Sementara itu, sebagian Santri yang memilih ikut bersama KH Wahid Hasyim untuk berdiplomasi, tengah
berkumpul di depan gedung pada malam harinya, mereka melantunkan istigfar serta sholawat di depan
pasukan Jepang.

"Astagfirullah robbal barooyaa astagfirullah minal khotoya, robbigfirli 'ilman naafi'an wawa fi'ni 'amalan
sholihan. Ya rasullallah salamun alaaiiik ya rofii asyaaniwaddaroji atfatayyajii rotal 'alamii ya uuhailaljuud
niwal karomi," seru para Santri.
Meski mengalami beragam kekerasan di dalam penjara, Kiai tidak pernah merubah dan menyurutkan
sedikit pun semangat menegakkan agama Allah dengan tetap melantunkan ayat-ayat suci Al-Qur’an dan
mengulang hafalan hadits-hadits dalam kitab Al-Bukhari dan menolak dengan tegas agar hormat
menghadap matahari sebagai sikap tunduk dan patuh kepada Kaisar Jepang.
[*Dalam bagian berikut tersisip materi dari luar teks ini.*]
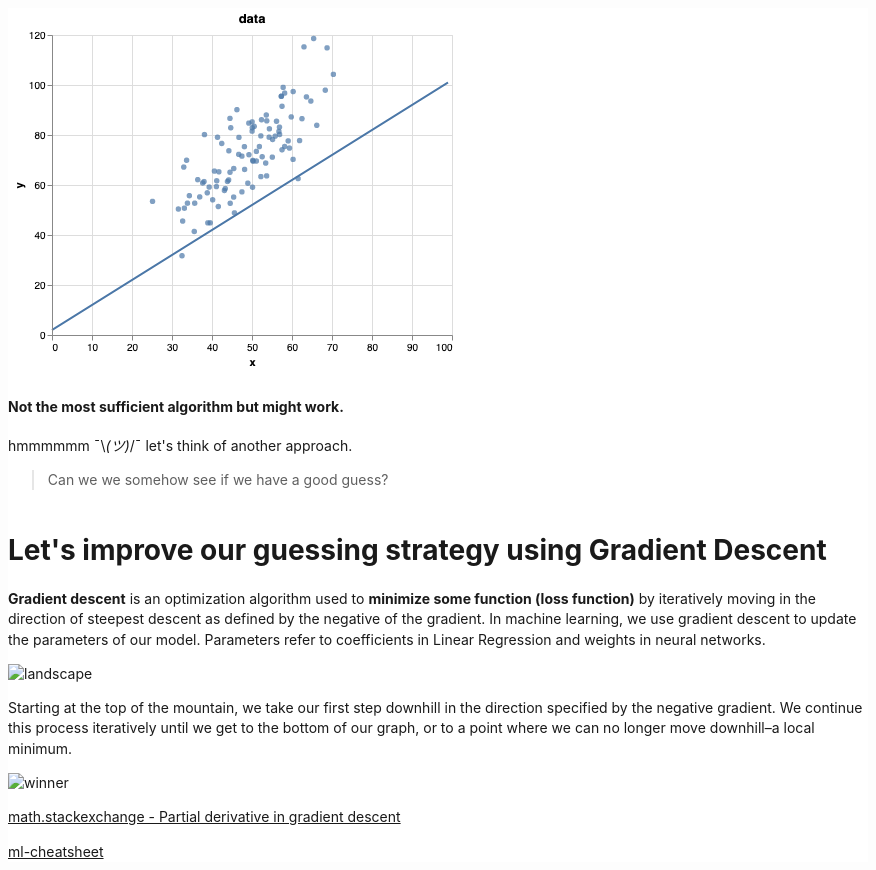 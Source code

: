 


![png](./images/gradient-descent/output_11_0.png)



#### Not the most sufficient algorithm but might work. 

hmmmmmm ¯\\_(ツ)_/¯
let's think of another approach.

> Can we we somehow see if we have a good guess?

# Let's improve our guessing strategy using Gradient Descent

**Gradient descent** is an optimization algorithm used to **minimize some function (loss function)** by iteratively moving in the direction of steepest descent as defined by the negative of the gradient. In machine learning, we use gradient descent to update the parameters of our model. Parameters refer to coefficients in Linear Regression and weights in neural networks.

![landscape](https://ml-cheatsheet.readthedocs.io/en/latest/_images/gradient_descent.png)



Starting at the top of the mountain, we take our first step downhill in the direction specified by the negative gradient. 
We continue this process iteratively until we get to the bottom of our graph, or to a point where we can no longer move downhill–a local minimum.

![winner](https://ml-cheatsheet.readthedocs.io/en/latest/_images/gradient_descent_demystified.png)

[math.stackexchange - Partial derivative in gradient descent](https://math.stackexchange.com/a/1695446/196117)

[ml-cheatsheet](https://ml-cheatsheet.readthedocs.io/en/latest/gradient_descent.html)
Kisah keteguhan hati Kiai
Hasyim Asy’ari dengan tetap menghafal Al-Qur’an dan Kitab Hadits Al-Bukhari sebagai
wiridan (kebiasaan rutin) selama dipenjara oleh Jepang diriwayatkan oleh Komandan Hizbullah wilayah
Jawa Tengah, KH Saifuddin Zuhri saat berbincang dengan KH Wahid Hasyim dalam sebuah kesempatan
sesaat setelah Kiai Hasyim Asy’ari dibebaskan oleh Jepang melalui diplomasi KH Abdul Wahab
Chasbullah dan Gus Wahid sendiri.

“Bagaimana kabar Hadlratussyekh setelah keluar dari tahanan Nippon?” tanya Kiai Saifuddin Zuhri
mengawali obrolan dengan Kiai Wahid Hasyim.
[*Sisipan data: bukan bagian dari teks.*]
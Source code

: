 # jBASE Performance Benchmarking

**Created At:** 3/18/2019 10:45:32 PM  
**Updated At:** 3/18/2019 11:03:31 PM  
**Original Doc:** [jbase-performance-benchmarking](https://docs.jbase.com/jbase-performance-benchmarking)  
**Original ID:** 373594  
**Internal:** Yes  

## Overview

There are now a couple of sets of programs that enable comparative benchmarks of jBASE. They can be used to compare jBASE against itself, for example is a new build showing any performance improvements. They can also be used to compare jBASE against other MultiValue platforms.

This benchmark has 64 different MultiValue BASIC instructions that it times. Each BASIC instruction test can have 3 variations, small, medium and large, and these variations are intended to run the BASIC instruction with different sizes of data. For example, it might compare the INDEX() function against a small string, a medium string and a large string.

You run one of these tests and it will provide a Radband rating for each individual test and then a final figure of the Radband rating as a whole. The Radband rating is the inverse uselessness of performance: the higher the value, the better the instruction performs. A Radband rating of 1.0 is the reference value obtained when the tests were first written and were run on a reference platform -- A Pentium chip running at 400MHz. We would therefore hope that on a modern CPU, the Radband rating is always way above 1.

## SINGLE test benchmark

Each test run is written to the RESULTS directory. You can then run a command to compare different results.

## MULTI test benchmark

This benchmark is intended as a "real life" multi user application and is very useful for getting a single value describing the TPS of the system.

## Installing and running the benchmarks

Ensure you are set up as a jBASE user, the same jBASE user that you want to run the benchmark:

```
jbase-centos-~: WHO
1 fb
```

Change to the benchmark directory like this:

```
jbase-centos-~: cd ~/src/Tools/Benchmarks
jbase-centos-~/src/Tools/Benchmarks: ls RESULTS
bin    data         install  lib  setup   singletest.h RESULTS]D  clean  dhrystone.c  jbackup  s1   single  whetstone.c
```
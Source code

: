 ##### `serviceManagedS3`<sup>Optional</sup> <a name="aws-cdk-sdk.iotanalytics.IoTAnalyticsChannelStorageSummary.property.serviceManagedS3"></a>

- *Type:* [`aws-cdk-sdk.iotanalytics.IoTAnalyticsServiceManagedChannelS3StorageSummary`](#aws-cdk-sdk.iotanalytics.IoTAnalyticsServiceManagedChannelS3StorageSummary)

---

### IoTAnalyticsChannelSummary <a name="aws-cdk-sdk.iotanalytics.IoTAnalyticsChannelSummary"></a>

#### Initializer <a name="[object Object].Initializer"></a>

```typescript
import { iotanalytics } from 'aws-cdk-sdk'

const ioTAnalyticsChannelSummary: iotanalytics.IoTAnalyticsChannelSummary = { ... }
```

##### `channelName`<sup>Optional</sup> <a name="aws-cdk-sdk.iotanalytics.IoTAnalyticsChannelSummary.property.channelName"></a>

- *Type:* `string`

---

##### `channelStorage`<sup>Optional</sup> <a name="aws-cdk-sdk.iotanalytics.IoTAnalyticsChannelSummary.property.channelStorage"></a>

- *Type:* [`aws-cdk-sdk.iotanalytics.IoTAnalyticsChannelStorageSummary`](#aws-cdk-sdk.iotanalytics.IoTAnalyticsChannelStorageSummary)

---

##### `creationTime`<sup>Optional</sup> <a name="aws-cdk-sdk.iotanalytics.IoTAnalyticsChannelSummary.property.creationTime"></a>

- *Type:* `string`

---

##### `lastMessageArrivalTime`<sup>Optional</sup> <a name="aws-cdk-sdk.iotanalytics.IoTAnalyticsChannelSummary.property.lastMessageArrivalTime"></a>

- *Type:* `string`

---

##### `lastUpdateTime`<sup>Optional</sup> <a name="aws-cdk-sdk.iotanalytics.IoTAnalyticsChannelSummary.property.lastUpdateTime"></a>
Kiai Wahid Hasyim menjelaskan bahwa kesehatan ayahnya justru semakin membaik. Bahkan salah satu
perumus dasar negara Indonesia itu mengabarkan bahwa ayahnya selama di penjara mampu
mengkhatamkan Al-Qur’an dan Kitab Hadits Al-Bukhari berkali-kali.
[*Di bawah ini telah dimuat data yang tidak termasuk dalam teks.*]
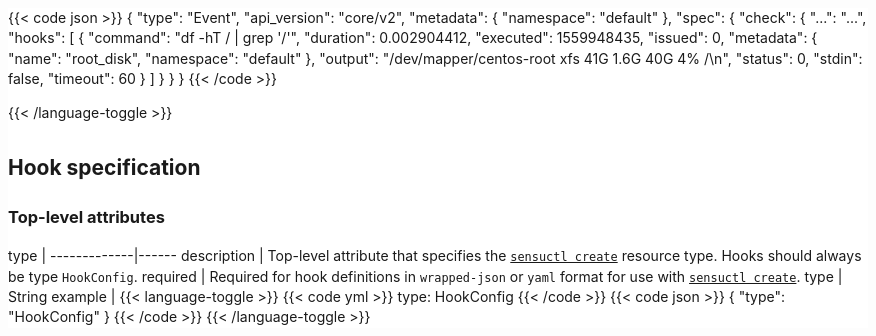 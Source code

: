 {{< code json >}}
{
  "type": "Event",
  "api_version": "core/v2",
  "metadata": {
    "namespace": "default"
  },
  "spec": {
    "check": {
      "...": "...",
      "hooks": [
        {
          "command": "df -hT / | grep '/'",
          "duration": 0.002904412,
          "executed": 1559948435,
          "issued": 0,
          "metadata": {
            "name": "root_disk",
            "namespace": "default"
          },
          "output": "/dev/mapper/centos-root xfs    41G  1.6G   40G   4% /\n",
          "status": 0,
          "stdin": false,
          "timeout": 60
        }
      ]
    }
  }
}
{{< /code >}}

{{< /language-toggle >}}

## Hook specification

### Top-level attributes

type         | 
-------------|------
description  | Top-level attribute that specifies the [`sensuctl create`][1] resource type. Hooks should always be type `HookConfig`.
required     | Required for hook definitions in `wrapped-json` or `yaml` format for use with [`sensuctl create`][1].
type         | String
example      | {{< language-toggle >}}
{{< code yml >}}
type: HookConfig
{{< /code >}}
{{< code json >}}
{
  "type": "HookConfig"
}
{{< /code >}}
{{< /language-toggle >}}


[1]: ../../../sensuctl/create-manage-resources/#create-resources
[2]: #metadata-attributes
[3]: ../../../operations/control-access/namespaces/
[4]: ../../observe-filter/filters/
[5]: ../../../plugins/assets/
[6]: ../checks#check-hooks-attribute
[7]: ../tokens/
[8]: https://regex101.com/r/zo9mQU/2
[9]: #spec-attributes
[10]: ../../../api#response-filtering
[11]: ../../../sensuctl/filter-responses/
[12]: ../../../web-ui/search#search-for-labels
[13]: ../../../web-ui/search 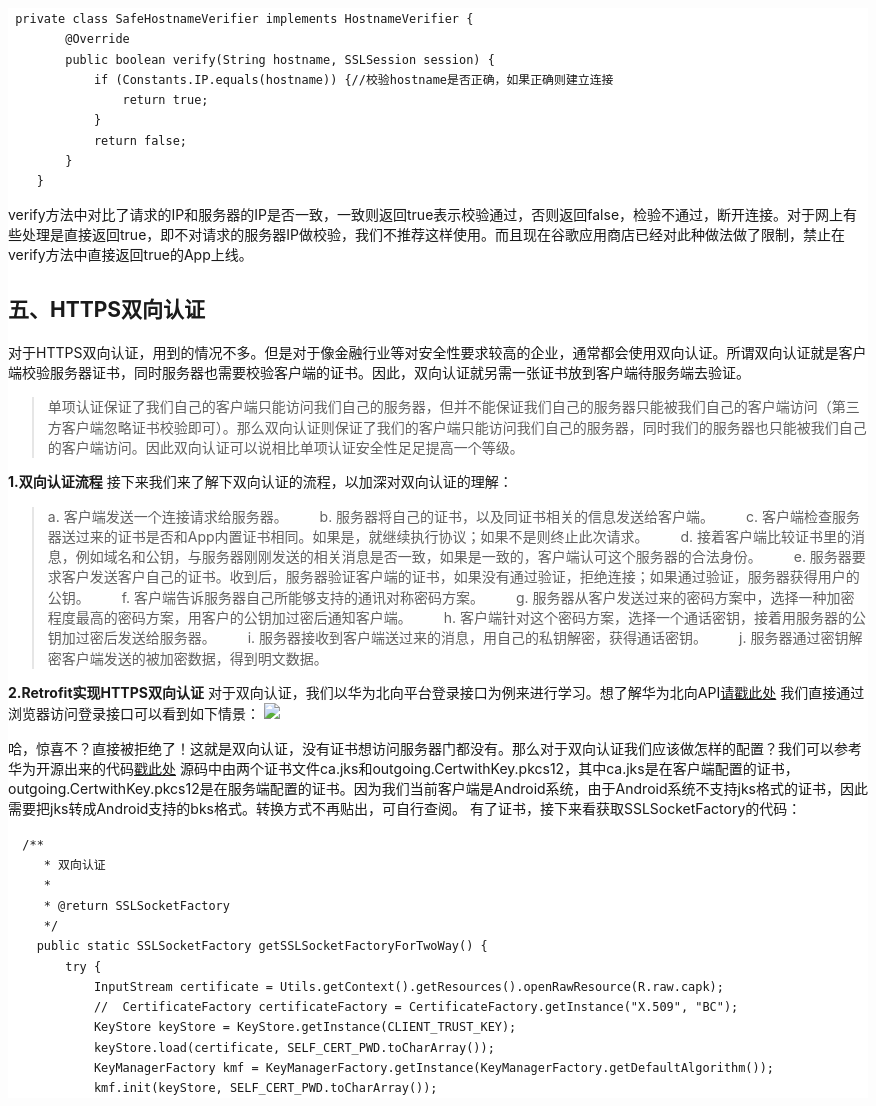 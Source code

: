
 ```
 private class SafeHostnameVerifier implements HostnameVerifier {
        @Override
        public boolean verify(String hostname, SSLSession session) {
            if (Constants.IP.equals(hostname)) {//校验hostname是否正确，如果正确则建立连接
                return true;
            }
            return false;
        }
    }
```
verify方法中对比了请求的IP和服务器的IP是否一致，一致则返回true表示校验通过，否则返回false，检验不通过，断开连接。对于网上有些处理是直接返回true，即不对请求的服务器IP做校验，我们不推荐这样使用。而且现在谷歌应用商店已经对此种做法做了限制，禁止在verify方法中直接返回true的App上线。

 五、HTTPS双向认证
-----------
对于HTTPS双向认证，用到的情况不多。但是对于像金融行业等对安全性要求较高的企业，通常都会使用双向认证。所谓双向认证就是客户端校验服务器证书，同时服务器也需要校验客户端的证书。因此，双向认证就另需一张证书放到客户端待服务端去验证。

> 单项认证保证了我们自己的客户端只能访问我们自己的服务器，但并不能保证我们自己的服务器只能被我们自己的客户端访问（第三方客户端忽略证书校验即可）。那么双向认证则保证了我们的客户端只能访问我们自己的服务器，同时我们的服务器也只能被我们自己的客户端访问。因此双向认证可以说相比单项认证安全性足足提高一个等级。

**1.双向认证流程**
接下来我们来了解下双向认证的流程，以加深对双向认证的理解：

> a. 客户端发送一个连接请求给服务器。 
　　b. 服务器将自己的证书，以及同证书相关的信息发送给客户端。 
　　c. 客户端检查服务器送过来的证书是否和App内置证书相同。如果是，就继续执行协议；如果不是则终止此次请求。
　　d. 接着客户端比较证书里的消息，例如域名和公钥，与服务器刚刚发送的相关消息是否一致，如果是一致的，客户端认可这个服务器的合法身份。 
　　e. 服务器要求客户发送客户自己的证书。收到后，服务器验证客户端的证书，如果没有通过验证，拒绝连接；如果通过验证，服务器获得用户的公钥。 
　　f. 客户端告诉服务器自己所能够支持的通讯对称密码方案。
　　g. 服务器从客户发送过来的密码方案中，选择一种加密程度最高的密码方案，用客户的公钥加过密后通知客户端。 
　　h. 客户端针对这个密码方案，选择一个通话密钥，接着用服务器的公钥加过密后发送给服务器。
　　i. 服务器接收到客户端送过来的消息，用自己的私钥解密，获得通话密钥。 
　　j. 服务器通过密钥解密客户端发送的被加密数据，得到明文数据。

**2.Retrofit实现HTTPS双向认证**
对于双向认证，我们以华为北向平台登录接口为例来进行学习。想了解华为北向API[请戳此处](http://developer.huawei.com/ict/cn/doc/site-oceanconnect-northbound_api_reference-zh/index.html/zh-cn_topic_0087306564)
我们直接通过浏览器访问登录接口可以看到如下情景：
![](https://raw.githubusercontent.com/zhpanvip/Resource/master/image/1206.jfif)

哈，惊喜不？直接被拒绝了！这就是双向认证，没有证书想访问服务器门都没有。那么对于双向认证我们应该做怎样的配置？我们可以参考华为开源出来的代码[戳此处](https://github.com/Huawei/IoT_OceanConnect_North_GUI_APPDemo) 
源码中由两个证书文件ca.jks和outgoing.CertwithKey.pkcs12，其中ca.jks是在客户端配置的证书，outgoing.CertwithKey.pkcs12是在服务端配置的证书。因为我们当前客户端是Android系统，由于Android系统不支持jks格式的证书，因此需要把jks转成Android支持的bks格式。转换方式不再贴出，可自行查阅。
有了证书，接下来看获取SSLSocketFactory的代码：

```
  /**
     * 双向认证
     *
     * @return SSLSocketFactory
     */
    public static SSLSocketFactory getSSLSocketFactoryForTwoWay() {
        try {
            InputStream certificate = Utils.getContext().getResources().openRawResource(R.raw.capk);
            //  CertificateFactory certificateFactory = CertificateFactory.getInstance("X.509", "BC");
            KeyStore keyStore = KeyStore.getInstance(CLIENT_TRUST_KEY);
            keyStore.load(certificate, SELF_CERT_PWD.toCharArray());
            KeyManagerFactory kmf = KeyManagerFactory.getInstance(KeyManagerFactory.getDefaultAlgorithm());
            kmf.init(keyStore, SELF_CERT_PWD.toCharArray());

```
“Alhamdulillah, kesehatannya justru semakin membaik. Selama dalam penjara, Hadlratussyekh bisa
mengkhatamkan Al-Qur’an dan Kitab Hadits Al-Bukhori berkali-kali,” terang Kiai Wahid kepada Saifuddin
Zuhri.

Langkah diplomasi sekuat tenaga dilakukan oleh Jepang, Kiai Abdul Wahab Chasbullah, dan Kiai Wahid
Hasyim, Tujuan utama Kiai Wahid agar bisa membebaskan ayahnya atas tuduhan mengada-ada para
tentara Jepang yang memicu perlawanan para santri dan rakyat Indonesia ketika itu. Hal ini menjadi
kekhawatiran Jepang sendiri akan munculnya perlawanan yang lebih besar bangsa Indonesia terhadap
kolonialismenya. 

Akhirnya kesepakatan diperoleh, Jepang mau membebaskan Kiai Hasyim Asy’ari dengan syarat ia mau
diangkat sebagai Shumubucho, Kepala Jawatan Agama yang dulunya dijabat oleh seorang Jepang
Kolonel Horie.

"Assalamun alaik ya hadrlotussyaikh, assalamun alaik ya hadrlotussyaikh. Allahumma sholli ala


muhammad. Allahumma sholli alaih," ucap para Santri yang telah menunggu kepulangan Kiai dari depan
gerbang penjara. Sang Kiaipun keluar dari gerbang penjara lalu mendatangi kerumunan para Santri, tak
mampu menahan rindunya, para santri meluapkan segala emosi kebahagiannya pada saat itu, mereka
memeluk serta menciumi tangan Kiai, bukti Ta'dzim dan mahabbah mereka kepada Sang Kiai.